The truths you decide to focus on take a tremendous part in shaping your reality. Is your first association of social media the downfall of society or that it plays a key factor in globalization? Everything, literally everything has its ups and downs, but what you choose to put more weight on is your own decision.
It seems we have grown numb to all the positives we wake up to every single day. Terror attacks and natural disasters happening far away from us, often trigger that important reminder of how fortunate we are to simply have the opportunity to enjoy life, but it fades away as soon as we find some little thing to complain about.

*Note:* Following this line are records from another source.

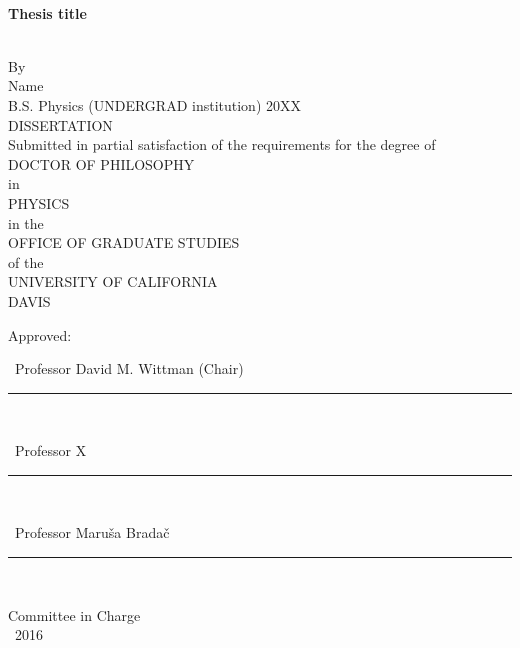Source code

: \singlespacing

~\vspace{-0.75in} %
\begin{center}

  \begin{large}
    {\bf Thesis title}
  \end{large}\\\n
  By\\\n
  {\sc Name}\\
  B.S. Physics (UNDERGRAD institution) 20XX\\
  DISSERTATION\\\n
  Submitted in partial satisfaction of the requirements for the degree of\\\n
  DOCTOR OF PHILOSOPHY\\\n
  in\\\n
  PHYSICS\\\n
  in the\\\n
  OFFICE OF GRADUATE STUDIES\\\n
  of the\\\n
  UNIVERSITY OF CALIFORNIA\\\n
  DAVIS\\\n\n
  
  Approved:\\\n\n
  
  ~Professor David M. Wittman (Chair)\\
  \rule{4in}{1pt}\\\n\n  

  ~Professor X\\
  \rule{4in}{1pt}\\\n\n  

  ~Professor Maru{\v s}a Brada{\v c}\\
  \rule{4in}{1pt}\\

  \vfill
  
  Committee in Charge\\
  ~2016
  
\end{center}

The foundation of most our decisions seems to lie in the belief that it will benefit us in some type of way — mentally, economically, physically etc. — and thereby bring us one step closer to our subjective truth of happiness, even if it’s temporary.
When we feel provoked into a frustrating discussion, we mainly create negative assumptions of the others intentions. This is the main issue. We simply have no idea. All we can do is make assumptions. If those are based on the good or evil in the other is all up to you. Then, if you are completely sure the other’s intentions were purely made to benefit them and harm you, it is up to you to decide how much it matters.
We react negatively to what we define as negative in our subjective truth, but no matter how harming the situation might be, all it is, is an inconvenience for us to reach our personal happiness. When you lose your home during a tornado, your life goes on, but the fact that you do not have access to all the utilities you believe are needed in order to achieve whatever you define as happiness, is incredibly inconvenient. That is also the reason, most outdoor-people are sad when it rains. It is temporarily inconvenient.
Of course, losing a home is an extreme, but even in the worst cases we should never stop looking for the good in life. The proud pessimists will judge a decision like that as foolish, but when the way you experience life is mostly based on your beliefs — your subjective truth — the only foolish decision is to go through it all thinking the negatives are worth focusing on.
We are on this constant search for happiness, look for it in the things only the few possess and are willing to sacrifice so much for it. Meanwhile it is all in front of us, we simply have to choose to see it. Appreciate the art that we are surrounded by. Appreciate the options we have as humans. And most importantly, appreciate your own unique human experience.